I'm going to leave
bifold as a rare word for two main reasons.
Firstly, it's often written with a hyphen. According to the News on the Web corpus, it's hyphenated more often than not in British and Australian publications. So some players might assume it's always written as
bi-fold.
Secondly (and this one is a bit facetious) it fails in its main duty - of conveying a meaning - so how can it be considered a common word? Here is the Merriam-Webster definition:
designed to fold twice
But Wiktionary says:
A door, window, shutter, or divider consisting of two equal panels hinged together so that it opens by folding the panels against each other.
There follow some additional senses, for paper, wallets, etc, but all involving just one fold.

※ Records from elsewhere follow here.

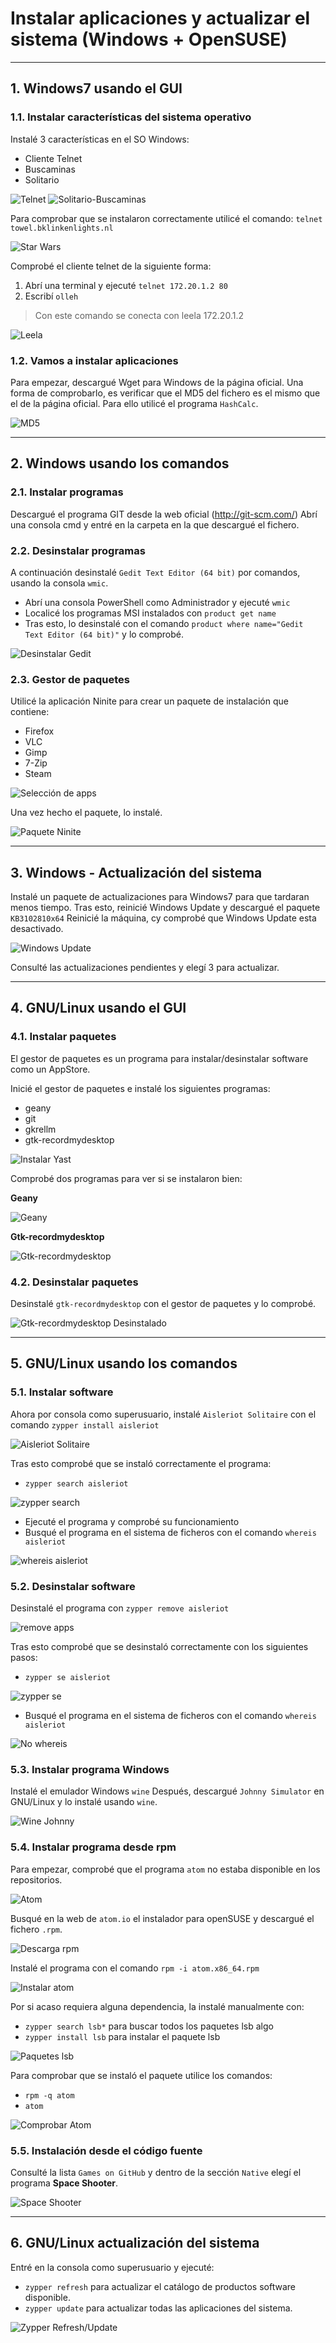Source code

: 
# Instalar aplicaciones y actualizar el sistema (Windows + OpenSUSE)

---

## 1. Windows7 usando el GUI

### 1.1. Instalar características del sistema operativo

Instalé 3 características en el SO Windows:

* Cliente Telnet
* Buscaminas
* Solitario

![Telnet](https://github.com/jsuabur/idp1819-jorge-suarez/blob/master/1%C2%BATrimestre/unit2/A3_Instalacion-de-software/images/telnet.png)
![Solitario-Buscaminas](https://github.com/jsuabur/idp1819-jorge-suarez/blob/master/1%C2%BATrimestre/unit2/A3_Instalacion-de-software/images/busc-sol.png)

Para comprobar que se instalaron correctamente utilicé el comando:
`telnet towel.bklinkenlights.nl`

![Star Wars](https://github.com/jsuabur/idp1819-jorge-suarez/blob/master/1%C2%BATrimestre/unit2/A3_Instalacion-de-software/images/StarWars.png)

Comprobé el cliente telnet de la siguiente forma:

1. Abrí una terminal y ejecuté `telnet 172.20.1.2 80`
2. Escribí `olleh`

> Con este comando se conecta con leela 172.20.1.2

![Leela](https://github.com/jsuabur/idp1819-jorge-suarez/blob/master/1%C2%BATrimestre/unit2/A3_Instalacion-de-software/images/olleh.png)

### 1.2. Vamos a instalar aplicaciones

Para empezar, descargué Wget para Windows de la página oficial.
Una forma de comprobarlo, es verificar que el MD5 del fichero es el mismo que el de la página oficial. Para ello utilicé el programa `HashCalc`.

![MD5](https://github.com/jsuabur/idp1819-jorge-suarez/blob/master/1%C2%BATrimestre/unit2/A3_Instalacion-de-software/images/fichero-md5.png)

---

## 2. Windows usando los comandos

### 2.1. Instalar programas

Descargué el programa GIT desde la web oficial (http://git-scm.com/)
Abrí una consola cmd y entré en la carpeta en la que descargué el fichero.

### 2.2. Desinstalar programas

A continuación desinstalé `Gedit Text Editor (64 bit)` por comandos, usando la consola `wmic`.
* Abrí una consola PowerShell como Administrador y ejecuté `wmic`
* Localicé los programas MSI instalados con `product get name`
* Tras esto, lo desinstalé con el comando `product where name="Gedit Text Editor (64 bit)"` y lo comprobé.

![Desinstalar Gedit](https://github.com/jsuabur/idp1819-jorge-suarez/blob/master/1%C2%BATrimestre/unit2/A3_Instalacion-de-software/images/wmic.png)

### 2.3. Gestor de paquetes

Utilicé la aplicación Ninite para crear un paquete de instalación que contiene:

* Firefox
* VLC
* Gimp
* 7-Zip
* Steam

![Selección de apps](https://github.com/jsuabur/idp1819-jorge-suarez/blob/master/1%C2%BATrimestre/unit2/A3_Instalacion-de-software/images/apps-ninite.png)

Una vez hecho el paquete, lo instalé.

![Paquete Ninite](https://github.com/jsuabur/idp1819-jorge-suarez/blob/master/1%C2%BATrimestre/unit2/A3_Instalacion-de-software/images/pack-ninite.png)

---

## 3. Windows - Actualización del sistema

Instalé un paquete de actualizaciones para Windows7 para que tardaran menos tiempo.
Tras esto, reinicié Windows Update y descargué el paquete `KB3102810x64`
Reinicié la máquina, cy comprobé que Windows Update esta desactivado.

![Windows Update](https://github.com/jsuabur/idp1819-jorge-suarez/blob/master/1%C2%BATrimestre/unit2/A3_Instalacion-de-software/images/winupd-desact.png)

Consulté las actualizaciones pendientes y elegí 3 para actualizar.

---

## 4. GNU/Linux usando el GUI

### 4.1. Instalar paquetes

El gestor de paquetes es un programa para instalar/desinstalar software como un AppStore.

Inicié el gestor de paquetes e instalé los siguientes programas:
* geany
* git
* gkrellm
* gtk-recordmydesktop

![Instalar Yast](https://github.com/jsuabur/idp1819-jorge-suarez/blob/master/1%C2%BATrimestre/unit2/A3_Instalacion-de-software/images/inst-yast.png)

Comprobé dos programas para ver si se instalaron bien:

**Geany**

![Geany](https://github.com/jsuabur/idp1819-jorge-suarez/blob/master/1%C2%BATrimestre/unit2/A3_Instalacion-de-software/images/geany-os.png)

**Gtk-recordmydesktop**

![Gtk-recordmydesktop](https://github.com/jsuabur/idp1819-jorge-suarez/blob/master/1%C2%BATrimestre/unit2/A3_Instalacion-de-software/images/gtk-os.png)

### 4.2. Desinstalar paquetes

Desinstalé `gtk-recordmydesktop` con el gestor de paquetes y lo comprobé.

![Gtk-recordmydesktop Desinstalado](https://github.com/jsuabur/idp1819-jorge-suarez/blob/master/1%C2%BATrimestre/unit2/A3_Instalacion-de-software/images/desinst-yast.png)

---

## 5. GNU/Linux usando los comandos

### 5.1. Instalar software

Ahora por consola como superusuario, instalé `Aisleriot Solitaire` con el comando `zypper install aisleriot`

![Aisleriot Solitaire](https://github.com/jsuabur/idp1819-jorge-suarez/blob/master/1%C2%BATrimestre/unit2/A3_Instalacion-de-software/images/zypper-inst.png)

Tras esto comprobé que se instaló correctamente el programa:
* `zypper search aisleriot`

![zypper search](https://github.com/jsuabur/idp1819-jorge-suarez/blob/master/1%C2%BATrimestre/unit2/A3_Instalacion-de-software/images/zypper-search.png)

* Ejecuté el programa y comprobé su funcionamiento
* Busqué el programa en el sistema de ficheros con el comando `whereis aisleriot`

![whereis aisleriot](https://github.com/jsuabur/idp1819-jorge-suarez/blob/master/1%C2%BATrimestre/unit2/A3_Instalacion-de-software/images/whereis-app.png)

### 5.2. Desinstalar software

Desinstalé el programa con `zypper remove aisleriot`

![remove apps](https://github.com/jsuabur/idp1819-jorge-suarez/blob/master/1%C2%BATrimestre/unit2/A3_Instalacion-de-software/images/remove-apps.png)

Tras esto comprobé que se desinstaló correctamente con los siguientes pasos:
* `zypper se aisleriot`

![zypper se](https://github.com/jsuabur/idp1819-jorge-suarez/blob/master/1%C2%BATrimestre/unit2/A3_Instalacion-de-software/images/zypper-se.png)

* Busqué el programa en el sistema de ficheros con el comando `whereis aisleriot`

![No whereis](https://github.com/jsuabur/idp1819-jorge-suarez/blob/master/1%C2%BATrimestre/unit2/A3_Instalacion-de-software/images/no-whereis-apps.png)



### 5.3. Instalar programa Windows

Instalé el emulador Windows `wine`
Después, descargué `Johnny Simulator` en GNU/Linux y lo instalé usando `wine`.

![Wine Johnny](https://github.com/jsuabur/idp1819-jorge-suarez/blob/master/1%C2%BATrimestre/unit2/A3_Instalacion-de-software/images/johnny.png)

### 5.4. Instalar programa desde rpm

Para empezar, comprobé que el programa `atom` no estaba disponible en los repositorios.

![Atom](https://github.com/jsuabur/idp1819-jorge-suarez/blob/master/1%C2%BATrimestre/unit2/A3_Instalacion-de-software/images/atom-repos.png)

Busqué en la web de `atom.io` el instalador para openSUSE y descargué el fichero `.rpm`.

![Descarga rpm](https://github.com/jsuabur/idp1819-jorge-suarez/blob/master/1%C2%BATrimestre/unit2/A3_Instalacion-de-software/images/atom-rpm.png)

Instalé el programa con el comando `rpm -i atom.x86_64.rpm`

![Instalar atom](https://github.com/jsuabur/idp1819-jorge-suarez/blob/master/1%C2%BATrimestre/unit2/A3_Instalacion-de-software/images/inst-atom.png)

Por si acaso requiera alguna dependencia, la instalé manualmente con:
* `zypper search lsb*` para buscar todos los paquetes lsb algo
* `zypper install lsb` para instalar el paquete lsb

![Paquetes lsb](https://github.com/jsuabur/idp1819-jorge-suarez/blob/master/1%C2%BATrimestre/unit2/A3_Instalacion-de-software/images/lsb-atom.png)

Para comprobar que se instaló el paquete utilice los comandos:
* `rpm -q atom`
* `atom`

![Comprobar Atom](https://github.com/jsuabur/idp1819-jorge-suarez/blob/master/1%C2%BATrimestre/unit2/A3_Instalacion-de-software/images/comp-atom.png)

### 5.5. Instalación desde el código fuente

Consulté la lista `Games on GitHub` y dentro de la sección `Native` elegí el programa **Space Shooter**.

![Space Shooter](https://github.com/jsuabur/idp1819-jorge-suarez/blob/master/1%C2%BATrimestre/unit2/A3_Instalacion-de-software/images/spaceshooter.png)

---

## 6. GNU/Linux actualización del sistema

Entré en la consola como superusuario y ejecuté:
* `zypper refresh` para actualizar el catálogo de productos software disponible.
* `zypper update` para actualizar todas las aplicaciones del sistema.

![Zypper Refresh/Update](https://github.com/jsuabur/idp1819-jorge-suarez/blob/master/1%C2%BATrimestre/unit2/A3_Instalacion-de-software/images/zypper-r-u.png)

Collins has a bet each way. They offer a British English definition: "foldable in two places" and an American English variant: "capable of being folded into two parts, as with leaves that are hinged together".
Google image search shows "bifold" doors and windows with one fold and with two folds. Occasionally an array of several doors hinged together, concertina style, will be captioned as "bifold". It seems like the word really just means
folding!
(I note that "bifold wallets" are almost always those with one fold. A wallet with three sections and two folds is likely to be called
trifold. The word
trifold is also used for brochures with two folds.)
Incidentally, the fashionable cachet of bifold doors may be fading. The Collins dictionary entry has a usage example from the
Sunday Times in 2013: "Bifold, or folding/ sliding door systems, are very much the thing of the moment." But then another example, from the same paper the following year: "One final word of advice: for some, the bifold door is already dated."